The internet has transformed propaganda. No longer do the state and media elites have a monopoly on public opinion — now anyone has the power to be their own Murdoch, Churchill, or Goebbels. This has empowered both crusading dissidents and the darkest sides of the ideological spectrum, posing new challenges for how democratic governments should respond and opening up new opportunities for states willing to mess with other countries’ information environment.

Many countries are. As he reports,

The internet has put governments, and authoritarian governments especially, on the back foot. But while they have had to surrender absolute communication control, many are learning how to use the internet to their own advantage.

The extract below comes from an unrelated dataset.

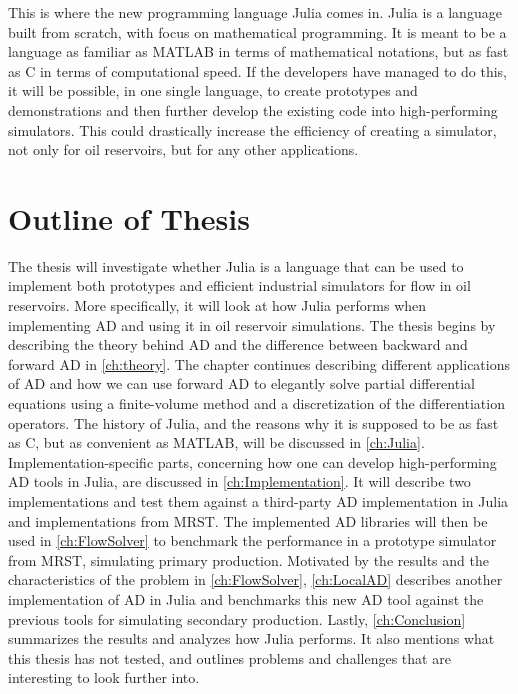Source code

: This is where the new programming language Julia comes in. Julia is a language built from scratch, with focus on mathematical programming. It is meant to be a language as familiar as MATLAB in terms of mathematical notations, but as fast as C in terms of computational speed. If the developers have managed to do this, it will be possible, in one single language, to create prototypes and demonstrations and then further develop the existing code into high-performing simulators. This could drastically increase the efficiency of creating a simulator, not only for oil reservoirs, but for any other applications. 

\section{Outline of Thesis}
The thesis will investigate whether Julia is a language that can be used to implement both prototypes and efficient industrial simulators for flow in oil reservoirs. More specifically, it will look at how Julia performs when implementing AD and using it in oil reservoir simulations. The thesis begins by describing the theory behind AD and the difference between backward and forward AD in \autoref{ch:theory}. The chapter continues describing different applications of AD and how we can use forward AD to elegantly solve partial differential equations using a finite-volume method and a discretization of the differentiation operators. The history of Julia, and the reasons why it is supposed to be as fast as C, but as convenient as MATLAB, will be discussed in \autoref{ch:Julia}. Implementation-specific parts, concerning how one can develop high-performing AD tools in Julia, are discussed in \autoref{ch:Implementation}. It will describe two implementations and test them against a third-party AD implementation in Julia and implementations from MRST. The implemented AD libraries will then be used in \autoref{ch:FlowSolver} to benchmark the performance in a prototype simulator from MRST, simulating primary production. Motivated by the results and the characteristics of the problem in \autoref{ch:FlowSolver}, \autoref{ch:LocalAD} describes another implementation of AD in Julia and benchmarks this new AD tool against the previous tools for simulating secondary production. Lastly, \autoref{ch:Conclusion} summarizes the results and analyzes how Julia performs. It also mentions what this thesis has not tested, and outlines problems and challenges that are interesting to look further into.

David Patrikarakos, author of Nuclear Iran: The Birth of an Atomic State, looks at how the regime in Tehran has gone from describing social media sites such as Facebook and Twitter as “enemy spaces” to experimenting with using the internet to attack dissidents domestically and spread the Islamic Revolution abroad.

Russia has also been experimenting with manipulating the global information environment. One “cognitive hack” saw Kremlin propaganda skewing Google’s search function to the degree that if you typed “ISIS France” into it, the first recommendation was “ISIS France Support.” “This happened,” explains Patrikarakos, “not because of any genuinely high levels of support in France for ISIS, but because the most sophisticated algorithm in the world…was effectively hacked to produce this result.” A Kremlin propaganda network had wrongly reported that one in six French people supported ISIS. The story was picked up by the news website Vox in the US, and quickly spread further.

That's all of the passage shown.